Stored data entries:

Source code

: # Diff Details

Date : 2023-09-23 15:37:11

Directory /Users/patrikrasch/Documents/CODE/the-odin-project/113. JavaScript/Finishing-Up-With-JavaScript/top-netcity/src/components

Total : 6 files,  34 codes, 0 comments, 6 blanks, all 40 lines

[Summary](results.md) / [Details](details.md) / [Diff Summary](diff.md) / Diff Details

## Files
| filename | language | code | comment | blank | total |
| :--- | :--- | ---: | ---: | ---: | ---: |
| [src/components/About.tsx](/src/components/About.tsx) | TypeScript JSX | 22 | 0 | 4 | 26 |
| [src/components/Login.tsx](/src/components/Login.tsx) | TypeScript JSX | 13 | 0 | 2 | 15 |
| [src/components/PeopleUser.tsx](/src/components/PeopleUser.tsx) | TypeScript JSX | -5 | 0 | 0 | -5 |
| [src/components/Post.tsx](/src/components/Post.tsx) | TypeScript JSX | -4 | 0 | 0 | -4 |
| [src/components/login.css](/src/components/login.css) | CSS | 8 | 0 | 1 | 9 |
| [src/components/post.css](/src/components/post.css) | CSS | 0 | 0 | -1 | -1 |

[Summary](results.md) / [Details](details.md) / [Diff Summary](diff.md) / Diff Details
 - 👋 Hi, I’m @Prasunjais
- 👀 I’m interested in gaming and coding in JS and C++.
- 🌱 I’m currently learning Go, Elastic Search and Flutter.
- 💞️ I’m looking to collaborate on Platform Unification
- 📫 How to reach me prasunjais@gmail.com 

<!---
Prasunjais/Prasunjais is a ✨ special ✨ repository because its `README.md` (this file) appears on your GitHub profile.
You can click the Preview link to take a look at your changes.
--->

_Problem details_. Where the data above reaches the line holding "all 40 lines", begin printing, and stop after the line holding "- 👀 I’m interested". Each line must be reproduced exactly, with nothing else added.

_Answer to the exercise_.
Total : 6 files,  34 codes, 0 comments, 6 blanks, all 40 lines

[Summary](results.md) / [Details](details.md) / [Diff Summary](diff.md) / Diff Details

## Files
| filename | language | code | comment | blank | total |
| :--- | :--- | ---: | ---: | ---: | ---: |
| [src/components/About.tsx](/src/components/About.tsx) | TypeScript JSX | 22 | 0 | 4 | 26 |
| [src/components/Login.tsx](/src/components/Login.tsx) | TypeScript JSX | 13 | 0 | 2 | 15 |
| [src/components/PeopleUser.tsx](/src/components/PeopleUser.tsx) | TypeScript JSX | -5 | 0 | 0 | -5 |
| [src/components/Post.tsx](/src/components/Post.tsx) | TypeScript JSX | -4 | 0 | 0 | -4 |
| [src/components/login.css](/src/components/login.css) | CSS | 8 | 0 | 1 | 9 |
| [src/components/post.css](/src/components/post.css) | CSS | 0 | 0 | -1 | -1 |

[Summary](results.md) / [Details](details.md) / [Diff Summary](diff.md) / Diff Details
 - 👋 Hi, I’m @Prasunjais
- 👀 I’m interested in gaming and coding in JS and C++.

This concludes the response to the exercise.